■ Exercise details ■
Stop after the line containing "get vendor details"; retype every line of the data before it exactly, starting from the first.

-------- Data supplied

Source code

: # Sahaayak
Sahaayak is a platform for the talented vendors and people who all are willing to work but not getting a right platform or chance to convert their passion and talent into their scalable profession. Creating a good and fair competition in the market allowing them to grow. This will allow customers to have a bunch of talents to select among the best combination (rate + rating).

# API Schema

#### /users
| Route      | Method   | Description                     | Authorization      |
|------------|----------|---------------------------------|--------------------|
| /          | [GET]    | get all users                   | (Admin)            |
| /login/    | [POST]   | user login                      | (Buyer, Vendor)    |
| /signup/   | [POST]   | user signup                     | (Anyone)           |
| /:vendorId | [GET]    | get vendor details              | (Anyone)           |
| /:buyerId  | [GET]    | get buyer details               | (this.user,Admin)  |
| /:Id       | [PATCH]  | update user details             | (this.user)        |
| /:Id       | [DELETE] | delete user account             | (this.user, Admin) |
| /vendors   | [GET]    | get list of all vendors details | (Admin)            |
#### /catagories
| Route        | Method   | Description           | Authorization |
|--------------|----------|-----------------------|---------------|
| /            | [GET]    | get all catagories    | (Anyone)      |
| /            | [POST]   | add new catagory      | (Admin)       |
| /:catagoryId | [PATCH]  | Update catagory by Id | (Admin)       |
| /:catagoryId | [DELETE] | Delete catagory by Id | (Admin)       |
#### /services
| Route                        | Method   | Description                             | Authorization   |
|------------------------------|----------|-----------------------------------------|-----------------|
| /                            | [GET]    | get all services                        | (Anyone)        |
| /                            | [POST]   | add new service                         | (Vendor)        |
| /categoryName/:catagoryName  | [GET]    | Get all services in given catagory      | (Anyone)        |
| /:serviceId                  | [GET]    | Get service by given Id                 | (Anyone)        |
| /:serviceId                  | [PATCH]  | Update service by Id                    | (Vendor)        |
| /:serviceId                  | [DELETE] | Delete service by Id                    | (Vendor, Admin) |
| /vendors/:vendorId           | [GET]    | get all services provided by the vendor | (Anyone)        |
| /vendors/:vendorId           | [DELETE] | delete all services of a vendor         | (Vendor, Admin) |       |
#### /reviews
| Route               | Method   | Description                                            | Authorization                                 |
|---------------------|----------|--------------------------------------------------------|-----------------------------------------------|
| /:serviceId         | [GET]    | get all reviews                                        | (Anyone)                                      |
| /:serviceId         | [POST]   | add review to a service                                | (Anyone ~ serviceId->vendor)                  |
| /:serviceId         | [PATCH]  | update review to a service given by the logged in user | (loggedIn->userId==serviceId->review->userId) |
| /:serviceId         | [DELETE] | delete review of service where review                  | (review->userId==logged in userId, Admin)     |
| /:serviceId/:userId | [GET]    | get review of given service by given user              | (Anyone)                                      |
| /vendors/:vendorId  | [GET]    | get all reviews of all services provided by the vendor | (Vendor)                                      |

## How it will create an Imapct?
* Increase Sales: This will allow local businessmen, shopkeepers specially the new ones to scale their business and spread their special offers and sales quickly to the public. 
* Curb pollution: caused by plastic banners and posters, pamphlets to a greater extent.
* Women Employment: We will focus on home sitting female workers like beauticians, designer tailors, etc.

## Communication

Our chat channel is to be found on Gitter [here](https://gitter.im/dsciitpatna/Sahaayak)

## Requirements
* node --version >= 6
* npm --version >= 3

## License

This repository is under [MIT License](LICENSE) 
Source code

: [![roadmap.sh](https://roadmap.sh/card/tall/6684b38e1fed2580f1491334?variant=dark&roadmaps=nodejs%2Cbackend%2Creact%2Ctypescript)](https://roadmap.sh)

----------------

■ Final answer ■
Source code

: # Sahaayak
Sahaayak is a platform for the talented vendors and people who all are willing to work but not getting a right platform or chance to convert their passion and talent into their scalable profession. Creating a good and fair competition in the market allowing them to grow. This will allow customers to have a bunch of talents to select among the best combination (rate + rating).

# API Schema

#### /users
| Route      | Method   | Description                     | Authorization      |
|------------|----------|---------------------------------|--------------------|
| /          | [GET]    | get all users                   | (Admin)            |
| /login/    | [POST]   | user login                      | (Buyer, Vendor)    |
| /signup/   | [POST]   | user signup                     | (Anyone)           |
| /:vendorId | [GET]    | get vendor details              | (Anyone)           |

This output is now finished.